Hayri Kozakçıoğlu, yakın tarihimizin en karmaşık döneminde, çok fazla kan dökülen bir dönemde olağanüstü hâl bölge valisiydi. Kozakçıoğlu’nun ölüm şekli şu anda intiharı gösteriyor. Bunun herhangi bir insani nedeni olabilir.
Ama haber duyulduğu anda bol miktarda “komplo teorisi” üretilmesi, mantık içi veya dışı varsayımlar sıralanması toplumsal ruh hâlimizi çok açık şekilde gösteriyor.
Sonuçta Kozakçıoğlu, çok yakından bildiği bir dönem hakkında bilgi vermemiş, o dönemin yüzlerce sorusunun aydınlanmasına katkıda bulunamamıştır...
Vicdanlardaki ağırlık
Özal’a başbakanlığı sırasında binlerce kişinin gözü önünde yapılan suikasttan başlayarak, oldukça yakın tarihlerde Başbakan’a suikast hazırlığı iddialarına kadar geçen yaklaşık 20 yıl içinde işlenmiş siyasi cinayetlerin, “operasyonların” haddi hesabı yok.

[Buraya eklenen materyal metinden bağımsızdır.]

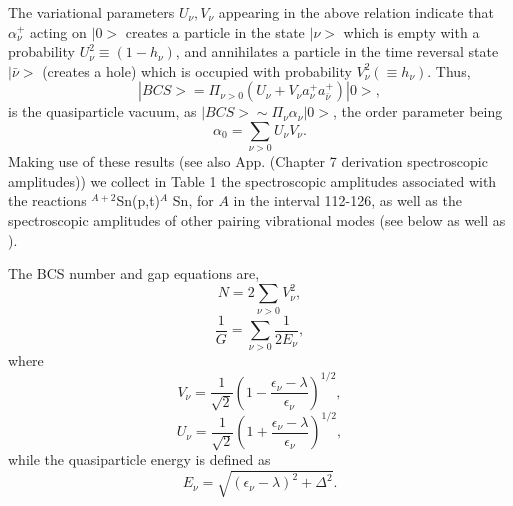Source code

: \documentclass[a4paper,14pt]{book}
\begin{document}
The variational parameters $U_{\nu},V_{\nu}$ appearing in the above
relation indicate that $\alpha^+_{\nu}$ acting on $|0>$ creates a particle 
in the state $|\nu>$ which is empty with a probability $U^2_{\nu} \equiv (1 -h_{\nu})$, and annihilates a particle in the time reversal state $|\bar \nu>$
(creates a hole) which is occupied with probability $V_{\nu}^2 (\equiv h_{\nu})$. Thus, 
\begin{equation}
|BCS> = \Pi_{\nu>0} (U_{\nu} +V_{\nu} a^+_{\nu}a^+_{\bar \nu}) |0>,
\end{equation}
is the quasiparticle vacuum, as $|BCS> \sim \Pi_{\nu} \alpha_{\nu} |0>$, the order parameter being 
\begin{equation}
\alpha_0 = \sum_{\nu>0} U_{\nu}V_{\nu}.
\label{UV}
\end{equation}
Making use of these results (see also App. (Chapter 7 derivation spectroscopic amplitudes)) we collect in Table 1  the spectroscopic amplitudes associated with  the reactions  
$^{A+2}$Sn(p,t)$^A$ Sn, for $A$ in the interval 112-126, as well as the spectroscopic amplitudes of other pairing vibrational modes (see below as well as \cite{Barranco:01,Gori:04}).

The BCS number and gap equations are,
\begin{equation}
N = 2 \sum_{\nu>0} V_{\nu}^2,
\label{numb}
\end{equation}  
\begin{equation}
\frac{1}{G} = \sum_{\nu>0} \frac{1}{2 E_{\nu}},
\end{equation}
where 
\begin{equation}
V_{\nu} = \frac{1}{\sqrt{2}} \left( 1 - \frac{\epsilon_{\nu} - \lambda}{\epsilon_{\nu}} \right)^{1/2},
\end{equation}
\begin{equation}
U_{\nu} = \frac{1}{\sqrt{2}} \left( 1 + \frac{\epsilon_{\nu} - \lambda}{\epsilon_{\nu}} \right)^{1/2},
\end{equation}
while the quasiparticle energy  is defined as 
\begin{equation}
E_{\nu} = \sqrt{(\epsilon_{\nu} - \lambda)^2 + \Delta^2}.
\label{eqp}
\end{equation}
\end{document}

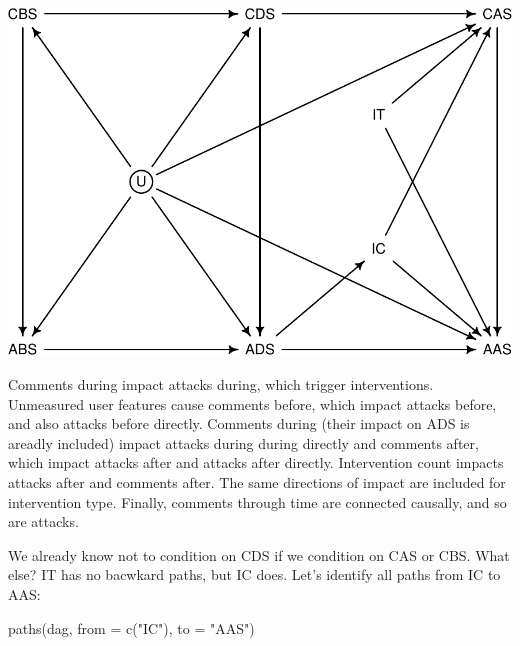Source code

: \documentclass[
  10pt,
  dvipsnames,enabledeprecatedfontcommands]{scrartcl}
\newenvironment{Shaded}{\begin{snugshade}}{\end{snugshade}}
\newcommand{\AttributeTok}[1]{\textcolor[rgb]{0.77,0.63,0.00}{#1}}
\newcommand{\FunctionTok}[1]{\textcolor[rgb]{0.00,0.00,0.00}{#1}}
\newcommand{\NormalTok}[1]{#1}
\newcommand{\StringTok}[1]{\textcolor[rgb]{0.31,0.60,0.02}{#1}}
\begin{document}
\begin{center}\includegraphics[width=0.8\linewidth]{bayesianReport3_files/figure-latex/dag1-1} \end{center}
\normalsize

Comments during impact attacks during, which trigger interventions.
Unmeasured user features cause comments before, which impact attacks
before, and also attacks before directly. Comments during (their impact
on ADS is areadly included) impact attacks during during directly and
comments after, which impact attacks after and attacks after directly.
Intervention count impacts attacks after and comments after. The same
directions of impact are included for intervention type. Finally,
comments through time are connected causally, and so are attacks.

We already know not to condition on CDS if we condition on CAS or CBS.
What else? \textsf{IT} has no bacwkard paths, but \textsf{IC} does.
Let's identify all paths from \textsf{IC} to \textsf{AAS}:

\vspace{1mm}
\footnotesize

\begin{Shaded}
\begin{Highlighting}[]
\FunctionTok{paths}\NormalTok{(dag, }\AttributeTok{from =} \FunctionTok{c}\NormalTok{(}\StringTok{"IC"}\NormalTok{), }\AttributeTok{to =} \StringTok{"AAS"}\NormalTok{)}
\end{Highlighting}
\end{Shaded}
\end{document}
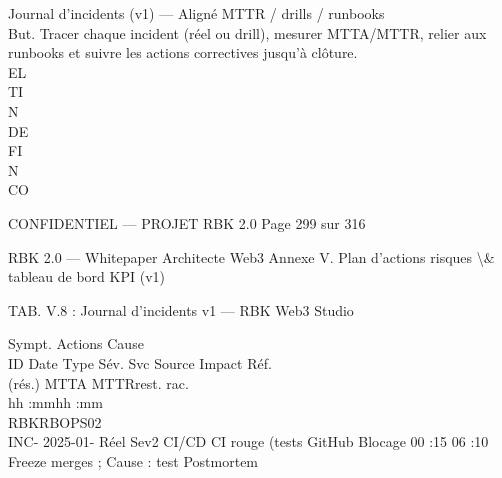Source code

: Journal d’incidents (v1) — Aligné MTTR / drills / runbooks\\
But. Tracer chaque incident (réel ou drill), mesurer MTTA/MTTR, relier aux runbooks et suivre les actions correctives jusqu’à clôture.\\
\vspace{0.5em}
\vspace{0.5em}
\vspace{0.5em}
\vspace{0.5em}
EL\\
TI\\
N\\
DE\\
FI\\
N\\
CO\\
\vspace{0.5em}
\vspace{0.5em}
\vspace{0.5em}
\vspace{0.5em}
\begin{confidential}CONFIDENTIEL — PROJET RBK 2.0                                                             Page 299 sur 316\end{confidential}
RBK 2.0 — Whitepaper Architecte Web3                                                                     Annexe V. Plan d’actions risques \textbackslash{}& tableau de bord KPI (v1)\\
\vspace{0.5em}
\vspace{0.5em}
\begin{center}\begin{tabular}TAB. V.8 : Journal d’incidents v1 — RBK Web3 Studio\end{tabular}\end{center}
Sympt.                                                 Actions                  Cause\\
ID     Date     Type    Sév.    Svc                          Source    Impact                                                       Réf.\\
(rés.)                                        MTTA MTTRrest.                     rac.\\
hh :mmhh :mm\\
\vspace{0.5em}
RBKRBOPS02\\
INC- 2025-01- Réel      Sev2    CI/CD   CI rouge (tests      GitHub    Blocage       00 :15 06 :10 Freeze merges ;    Cause : test      Postmortem\\
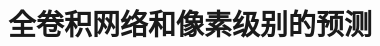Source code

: \documentclass[UTF8]{ctexart}
\numberwithin{equation}{section} %
\numberwithin{table}{section} %
\begin{document}
\section{全卷积网络和像素级别的预测}
%
%
%
%
\end{document}
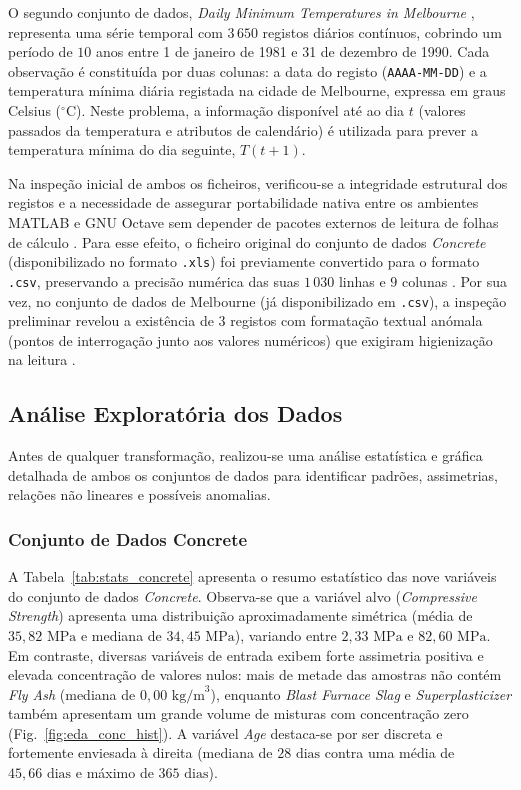 \documentclass[conference]{IEEEtran}
\begin{document}
O segundo conjunto de dados, \textit{Daily Minimum Temperatures in Melbourne} \cite{b4}, representa uma série temporal com $3\,650$ registos diários contínuos, cobrindo um período de $10$ anos entre 1 de janeiro de 1981 e 31 de dezembro de 1990. Cada observação é constituída por duas colunas: a data do registo (\texttt{AAAA-MM-DD}) e a temperatura mínima diária registada na cidade de Melbourne, expressa em graus Celsius ($^{\circ}\text{C}$). Neste problema, a informação disponível até ao dia $t$ (valores passados da temperatura e atributos de calendário) é utilizada para prever a temperatura mínima do dia seguinte, $T(t+1)$.

Na inspeção inicial de ambos os ficheiros, verificou-se a integridade estrutural dos registos e a necessidade de assegurar portabilidade nativa entre os ambientes MATLAB e GNU Octave sem depender de pacotes externos de leitura de folhas de cálculo \cite{b1}. Para esse efeito, o ficheiro original do conjunto de dados \textit{Concrete} (disponibilizado no formato \texttt{.xls}) foi previamente convertido para o formato \texttt{.csv}, preservando a precisão numérica das suas $1\,030$ linhas e $9$ colunas \cite{b1, b2}. Por sua vez, no conjunto de dados de Melbourne (já disponibilizado em \texttt{.csv}), a inspeção preliminar revelou a existência de $3$ registos com formatação textual anómala (pontos de interrogação junto aos valores numéricos) que exigiram higienização na leitura \cite{b1, b4}.

\subsection{Análise Exploratória dos Dados}
Antes de qualquer transformação, realizou-se uma análise estatística e gráfica detalhada de ambos os conjuntos de dados para identificar padrões, assimetrias, relações não lineares e possíveis anomalias.

\subsubsection{Conjunto de Dados Concrete}
A Tabela~\ref{tab:stats_concrete} apresenta o resumo estatístico das nove variáveis do conjunto de dados \textit{Concrete}. Observa-se que a variável alvo (\textit{Compressive Strength}) apresenta uma distribuição aproximadamente simétrica (média de $35{,}82\text{ MPa}$ e mediana de $34{,}45\text{ MPa}$), variando entre $2{,}33\text{ MPa}$ e $82{,}60\text{ MPa}$. Em contraste, diversas variáveis de entrada exibem forte assimetria positiva e elevada concentração de valores nulos: mais de metade das amostras não contém \textit{Fly Ash} (mediana de $0{,}00\text{ kg/m}^3$), enquanto \textit{Blast Furnace Slag} e \textit{Superplasticizer} também apresentam um grande volume de misturas com concentração zero (Fig.~\ref{fig:eda_conc_hist}). A variável \textit{Age} destaca-se por ser discreta e fortemente enviesada à direita (mediana de $28\text{ dias}$ contra uma média de $45{,}66\text{ dias}$ e máximo de $365\text{ dias}$).
\end{document}
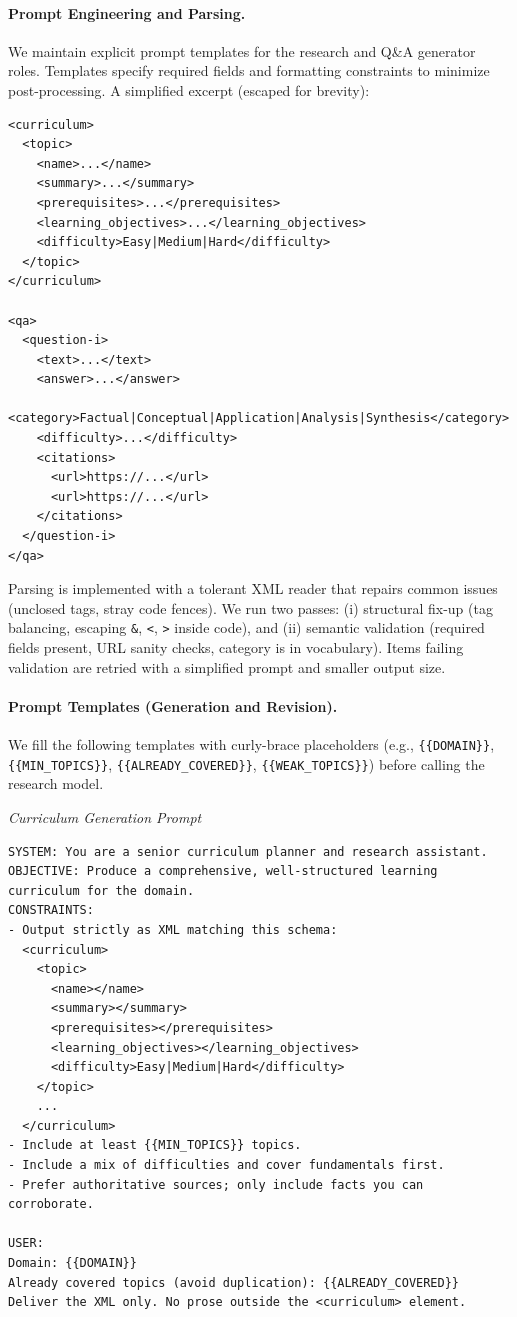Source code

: \documentclass[11pt]{article}
\begin{document}
\paragraph{Prompt Engineering and Parsing.} We maintain explicit prompt templates for the research and Q\&A generator roles. Templates specify required fields and formatting constraints to minimize post-processing. A simplified excerpt (escaped for brevity):
\begin{verbatim}
<curriculum>
  <topic>
    <name>...</name>
    <summary>...</summary>
    <prerequisites>...</prerequisites>
    <learning_objectives>...</learning_objectives>
    <difficulty>Easy|Medium|Hard</difficulty>
  </topic>
</curriculum>

<qa>
  <question-i>
    <text>...</text>
    <answer>...</answer>
    <category>Factual|Conceptual|Application|Analysis|Synthesis</category>
    <difficulty>...</difficulty>
    <citations>
      <url>https://...</url>
      <url>https://...</url>
    </citations>
  </question-i>
</qa>
\end{verbatim}
Parsing is implemented with a tolerant XML reader that repairs common issues (unclosed tags, stray code fences). We run two passes: (i) structural fix-up (tag balancing, escaping \verb|&|, \verb|<|, \verb|>| inside code), and (ii) semantic validation (required fields present, URL sanity checks, category is in vocabulary). Items failing validation are retried with a simplified prompt and smaller output size.

\paragraph{Prompt Templates (Generation and Revision).} We fill the following templates with curly-brace placeholders (e.g., \verb|{{DOMAIN}}|, \verb|{{MIN_TOPICS}}|, \verb|{{ALREADY_COVERED}}|, \verb|{{WEAK_TOPICS}}|) before calling the research model.

\emph{Curriculum Generation Prompt}
\begin{verbatim}
SYSTEM: You are a senior curriculum planner and research assistant.
OBJECTIVE: Produce a comprehensive, well-structured learning curriculum for the domain.
CONSTRAINTS:
- Output strictly as XML matching this schema:
  <curriculum>
    <topic>
      <name></name>
      <summary></summary>
      <prerequisites></prerequisites>
      <learning_objectives></learning_objectives>
      <difficulty>Easy|Medium|Hard</difficulty>
    </topic>
    ...
  </curriculum>
- Include at least {{MIN_TOPICS}} topics.
- Include a mix of difficulties and cover fundamentals first.
- Prefer authoritative sources; only include facts you can corroborate.

USER:
Domain: {{DOMAIN}}
Already covered topics (avoid duplication): {{ALREADY_COVERED}}
Deliver the XML only. No prose outside the <curriculum> element.
\end{verbatim}
\end{document}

Bu dönemde ülkenin birçok önemli yazarı da suikastlarda hayatını kaybetti, yüzlerce sade vatandaş da ‘ortadan yok oldu,’ yüksek rütbeli askerlerin ölümlerine ilişkin birçok iddia da hâlâ karanlıklar içinde, binlerce kişi hâlâ korumalarla geziyor.
Hrant Dink cinayeti davasında öyle bir Yargıtay kararı çıktı ki, sanki adaletin tecelli etmesi değil, cinayetle ilgili yeni bir karartma alanı yaratmak amaçlanmış.
Bunu davayı yarım gözle izleyenler bile anlıyor.
Yöntem belli...
Turgut Özal hayatını kaybettiğinde cumhurbaşkanıydı, 20 yıl sonra hâlâ ölüm koşullarındaki gariplikler soruşturuluyor, isimleri başka darbe davalarında yer almış asker kişiler kovuşturuluyor.
Bütün bunları hatırlayanların, Kozakçıoğlu’nun ölümünü duyunca “acaba” diye sormalarından daha doğal bir şey olmaz.
Türk toplumunun vicdani temizlenmesi için gereken yöntem başkaları tarafından çoktan bulunmuştur: “Hakikatler Komisyonu” gerçekten hakikatleri ortaya çıkarmayı amaçlayan bir komisyon olabilirse, toplumun vicdani temizliği mümkün olabilir. Özel bir kanunla kurulacak ve kısıtlı olmayan bir sürede her şeyin, ama her şeyin aydınlığa kavuşması için çalışacak bir “Hakikatler Komisyonu” şarttır.